Deutsche Bank Is Said to Pay $6 Million to Settle Colin Fan Suit
(Bloomberg) -- Deutsche Bank AG agreed to pay Colin Fan, the former co-head of its investment banking unit, about $6 million to settle his suit against the firm, according to a person with knowledge of the discussions.
Fan sued the German bank last year for about $13 million because it had canceled a bonus of unvested shares after his departure in 2015. Deutsche Bank said at the time that the firm canceled the shares after a probe found Fan’s personal trades violated conflict-of-interest rules. The person with knowledge of the settlement asked not to be identified because the details weren’t public.
Deutsche Bank said in court documents last year that it terminated Fan’s employment, and that he had to forfeit the bonus payments because of the disputed investments in credit index-linked structured notes that the bank was involved in issuing. Fan may have stood to reap $9 million on a roughly $1 million investment, a person familiar with the trade said at the time of the bank investigation in 2016.

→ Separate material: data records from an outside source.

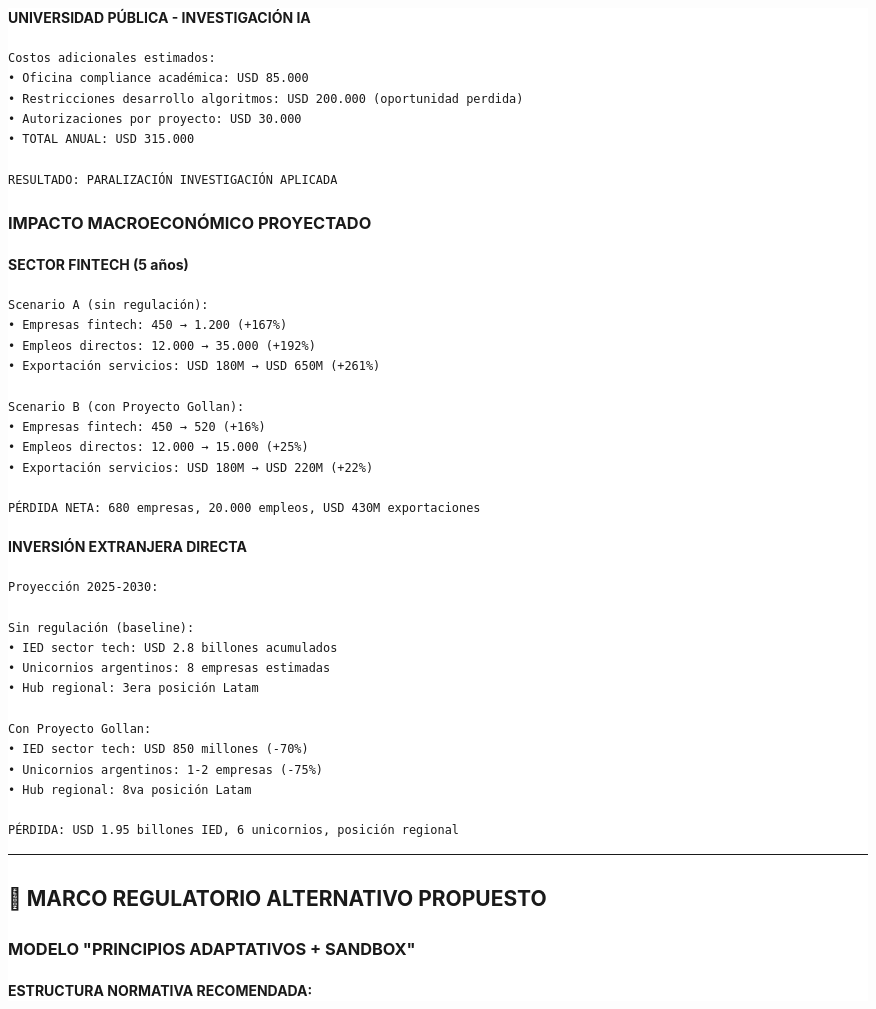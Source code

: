 #### **UNIVERSIDAD PÚBLICA - INVESTIGACIÓN IA**
```
Costos adicionales estimados:
• Oficina compliance académica: USD 85.000
• Restricciones desarrollo algoritmos: USD 200.000 (oportunidad perdida)
• Autorizaciones por proyecto: USD 30.000
• TOTAL ANUAL: USD 315.000

RESULTADO: PARALIZACIÓN INVESTIGACIÓN APLICADA
```

### **IMPACTO MACROECONÓMICO PROYECTADO**

#### **SECTOR FINTECH (5 años)**
```
Scenario A (sin regulación): 
• Empresas fintech: 450 → 1.200 (+167%)
• Empleos directos: 12.000 → 35.000 (+192%)  
• Exportación servicios: USD 180M → USD 650M (+261%)

Scenario B (con Proyecto Gollan):
• Empresas fintech: 450 → 520 (+16%)
• Empleos directos: 12.000 → 15.000 (+25%)
• Exportación servicios: USD 180M → USD 220M (+22%)

PÉRDIDA NETA: 680 empresas, 20.000 empleos, USD 430M exportaciones
```

#### **INVERSIÓN EXTRANJERA DIRECTA**
```
Proyección 2025-2030:

Sin regulación (baseline):
• IED sector tech: USD 2.8 billones acumulados
• Unicornios argentinos: 8 empresas estimadas
• Hub regional: 3era posición Latam

Con Proyecto Gollan:
• IED sector tech: USD 850 millones (-70%)
• Unicornios argentinos: 1-2 empresas (-75%)
• Hub regional: 8va posición Latam

PÉRDIDA: USD 1.95 billones IED, 6 unicornios, posición regional
```

---

## 🔧 **MARCO REGULATORIO ALTERNATIVO PROPUESTO**

### **MODELO "PRINCIPIOS ADAPTATIVOS + SANDBOX"**

#### **ESTRUCTURA NORMATIVA RECOMENDADA:**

Fan, who joined SoftBank Group Corp. as part of the Japanese firm’s push into asset management, started at Deutsche Bank in 1998 and rose through the trading business. By 2009, when the scrutinized deals began, the Harvard graduate was global head of credit trading and later became co-head of the overall investment bank division.
The Wall Street Journal reported the settlement amount earlier Wednesday. Olayinka Fadahunsi, a spokesman for the Frankfurt-based lender, declined to comment. Fan didn’t return an email requesting comment.